Exposed to Bruce Lee movies in his childhood, Fernandez had already taken a liking to martial arts when he was still young. Surprisingly, taekwondo was not the first martial art that he took up. He practiced karate, though only for one month, before the fateful encounter with his beloved sport. He was introduced to taekwondo by a Korean friend of his who took him to their training at the Virra Mall Gym in Green Hills. After seeing the different kicks that they performed, he immediately became fascinated with the sport. “So dun, after that, after watching [for] one day, on the first day of March, I enrolled in Taekwondo,” Fernandez shares, “I remember that day very well.”

 

In one year and three months, Fernandez worked his way to get his black belt and started competing not only for the Virra Mall Gym but also for his school, La Salle Green Hills.
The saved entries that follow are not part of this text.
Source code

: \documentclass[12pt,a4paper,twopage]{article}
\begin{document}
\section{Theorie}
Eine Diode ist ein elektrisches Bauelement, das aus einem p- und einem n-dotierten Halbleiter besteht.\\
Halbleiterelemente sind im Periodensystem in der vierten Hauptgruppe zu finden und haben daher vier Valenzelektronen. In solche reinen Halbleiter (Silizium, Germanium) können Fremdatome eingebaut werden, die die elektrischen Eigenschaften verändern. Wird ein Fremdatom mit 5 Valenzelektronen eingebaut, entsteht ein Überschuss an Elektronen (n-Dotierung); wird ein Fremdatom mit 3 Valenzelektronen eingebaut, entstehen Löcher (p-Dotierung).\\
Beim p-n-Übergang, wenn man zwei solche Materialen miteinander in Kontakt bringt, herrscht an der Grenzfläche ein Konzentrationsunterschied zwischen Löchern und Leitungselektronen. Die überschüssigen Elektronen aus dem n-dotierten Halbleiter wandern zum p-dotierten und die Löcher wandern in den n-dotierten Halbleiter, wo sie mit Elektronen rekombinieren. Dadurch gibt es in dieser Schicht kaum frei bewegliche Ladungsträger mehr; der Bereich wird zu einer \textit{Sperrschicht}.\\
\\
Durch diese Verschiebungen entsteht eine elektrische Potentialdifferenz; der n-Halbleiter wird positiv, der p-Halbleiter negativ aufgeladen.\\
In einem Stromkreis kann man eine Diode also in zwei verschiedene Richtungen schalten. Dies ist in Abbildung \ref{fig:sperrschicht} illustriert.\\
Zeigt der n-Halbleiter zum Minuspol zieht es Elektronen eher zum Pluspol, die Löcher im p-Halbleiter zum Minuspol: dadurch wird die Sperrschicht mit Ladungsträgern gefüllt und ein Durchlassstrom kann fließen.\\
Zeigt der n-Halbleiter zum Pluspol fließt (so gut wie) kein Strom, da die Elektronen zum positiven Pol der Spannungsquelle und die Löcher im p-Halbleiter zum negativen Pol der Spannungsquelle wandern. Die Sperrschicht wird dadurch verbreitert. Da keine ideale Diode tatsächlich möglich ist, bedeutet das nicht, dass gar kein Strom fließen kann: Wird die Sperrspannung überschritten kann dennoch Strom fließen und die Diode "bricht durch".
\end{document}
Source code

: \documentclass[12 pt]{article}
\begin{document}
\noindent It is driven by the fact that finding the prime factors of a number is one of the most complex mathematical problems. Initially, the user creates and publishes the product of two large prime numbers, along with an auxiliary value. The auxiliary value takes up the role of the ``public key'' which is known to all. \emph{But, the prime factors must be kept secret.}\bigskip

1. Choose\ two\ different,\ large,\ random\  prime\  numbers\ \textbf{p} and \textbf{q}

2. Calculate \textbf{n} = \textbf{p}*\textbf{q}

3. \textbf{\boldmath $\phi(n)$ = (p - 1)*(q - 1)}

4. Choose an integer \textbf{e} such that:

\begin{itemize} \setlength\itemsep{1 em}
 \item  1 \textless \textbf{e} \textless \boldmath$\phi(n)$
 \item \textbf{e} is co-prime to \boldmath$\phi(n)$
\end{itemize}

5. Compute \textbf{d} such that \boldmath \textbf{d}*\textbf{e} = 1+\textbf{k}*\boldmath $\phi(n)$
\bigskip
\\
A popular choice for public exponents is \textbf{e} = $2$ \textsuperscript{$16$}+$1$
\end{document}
Eventually, he was recruited as a Green Jin by DLSU, where he became a key player and, in due time, a coach.

 

 

Representing the three stars and the sun

 

After a long time of being into the sport, Fernandez had grown an interest in playing for the Philippine National Taekwondo Team. He tried out for the team in the flyweight category in 1984, but unfortunately, fell short. Fernandez took the results optimistically though, saying, “Okay lang yun, sabi ko, total, bata pa lang naman ako. At sabi ko, I gave it a good shot.”

 

Lady Luck seemed to have been on his side as he was accepted into the team the following year. However, instead of becoming a flyweight representative, he made it in the bantamweight category. He nevertheless continued to work hard in further developing his taekwondo skills.

 

Fortunately, all the hard work he had invested into the sport finally bore fruit as he was given the best reward he could have ever hoped for when he won the bronze in the 1992 Olympics. He shared that he was experiencing a series of downfalls at that time. “When I played for the 1992 Olympics, my mom was diagnosed with cancer, terminal cancer,” Fernandez expounds.

 

In addition to that, he relays that his defeat in the 1991 SEA Games took a toll on him as he thought he let his country down as the captain of the team. “It really had a big impact on me because the way to get there was so difficult,” says the former Green Jin.

 

As an athlete, Fernandez has come a long way from being the young kid amazed with the legendary Bruce Lee and the moves he saw in the gym at Virra Mall. Through all the trials and tribulations, the DLSAA Hall of Fame inductee realized that good things come to those who not only wait, but those who also have the courage to bounce back from all the setbacks that come their way.

 

“I didn’t like to lose,” he explains. “I took it personally when I lost. But as I matured, [I] understood more the deeper side of taekwondo being a martial art. Those are the realizations that the losing part is only part of a bigger picture. And for me, the losing part was the one that made winning more precious and important.”